| Required work |
Transcribe all of the records, leaving out any pictures.

________________________________________

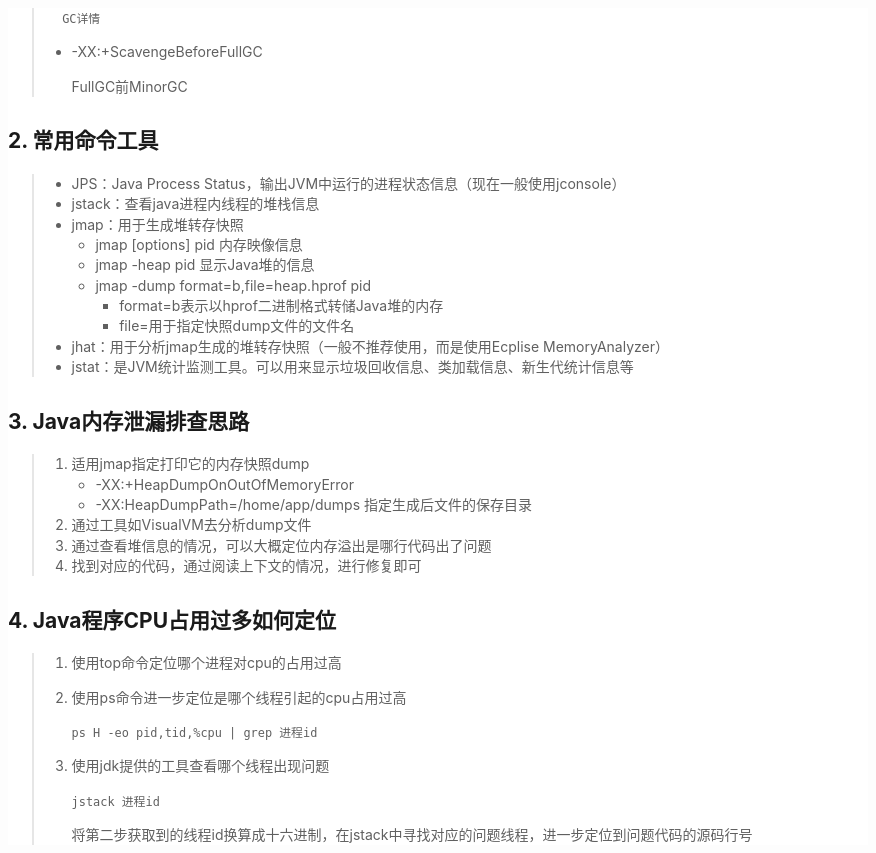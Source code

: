 >       GC详情
>
>   *   -XX:+ScavengeBeforeFullGC
>
>       FullGC前MinorGC



## 2. 常用命令工具

>   *   JPS：Java Process Status，输出JVM中运行的进程状态信息（现在一般使用jconsole）
>   *   jstack：查看java进程内线程的堆栈信息
>   *   jmap：用于生成堆转存快照
>       *   jmap [options] pid 内存映像信息
>       *   jmap -heap pid 显示Java堆的信息
>       *   jmap -dump format=b,file=heap.hprof pid
>           *   format=b表示以hprof二进制格式转储Java堆的内存
>           *   file=用于指定快照dump文件的文件名
>   *   jhat：用于分析jmap生成的堆转存快照（一般不推荐使用，而是使用Ecplise MemoryAnalyzer）
>   *   jstat：是JVM统计监测工具。可以用来显示垃圾回收信息、类加载信息、新生代统计信息等



## 3. Java内存泄漏排查思路

>   1.   适用jmap指定打印它的内存快照dump
>        *   -XX:+HeapDumpOnOutOfMemoryError
>        *   -XX:HeapDumpPath=/home/app/dumps 指定生成后文件的保存目录
>   2.   通过工具如VisualVM去分析dump文件
>   3.   通过查看堆信息的情况，可以大概定位内存溢出是哪行代码出了问题
>   4.   找到对应的代码，通过阅读上下文的情况，进行修复即可



## 4. Java程序CPU占用过多如何定位

>   1.   使用top命令定位哪个进程对cpu的占用过高
>
>   2.   使用ps命令进一步定位是哪个线程引起的cpu占用过高
>
>        `ps H -eo pid,tid,%cpu | grep 进程id`
>
>   3.   使用jdk提供的工具查看哪个线程出现问题
>
>        `jstack 进程id`
>
>        将第二步获取到的线程id换算成十六进制，在jstack中寻找对应的问题线程，进一步定位到问题代码的源码行号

________________________________________

| Solution for this task |
Source code

: >       GC详情
>
>   *   -XX:+ScavengeBeforeFullGC
>
>       FullGC前MinorGC



## 2. 常用命令工具

>   *   JPS：Java Process Status，输出JVM中运行的进程状态信息（现在一般使用jconsole）
>   *   jstack：查看java进程内线程的堆栈信息
>   *   jmap：用于生成堆转存快照
>       *   jmap [options] pid 内存映像信息
>       *   jmap -heap pid 显示Java堆的信息
>       *   jmap -dump format=b,file=heap.hprof pid
>           *   format=b表示以hprof二进制格式转储Java堆的内存
>           *   file=用于指定快照dump文件的文件名
>   *   jhat：用于分析jmap生成的堆转存快照（一般不推荐使用，而是使用Ecplise MemoryAnalyzer）
>   *   jstat：是JVM统计监测工具。可以用来显示垃圾回收信息、类加载信息、新生代统计信息等



## 3. Java内存泄漏排查思路

>   1.   适用jmap指定打印它的内存快照dump
>        *   -XX:+HeapDumpOnOutOfMemoryError
>        *   -XX:HeapDumpPath=/home/app/dumps 指定生成后文件的保存目录
>   2.   通过工具如VisualVM去分析dump文件
>   3.   通过查看堆信息的情况，可以大概定位内存溢出是哪行代码出了问题
>   4.   找到对应的代码，通过阅读上下文的情况，进行修复即可



## 4. Java程序CPU占用过多如何定位

>   1.   使用top命令定位哪个进程对cpu的占用过高
>
>   2.   使用ps命令进一步定位是哪个线程引起的cpu占用过高
>
>        `ps H -eo pid,tid,%cpu | grep 进程id`
>
>   3.   使用jdk提供的工具查看哪个线程出现问题
>
>        `jstack 进程id`
>
>        将第二步获取到的线程id换算成十六进制，在jstack中寻找对应的问题线程，进一步定位到问题代码的源码行号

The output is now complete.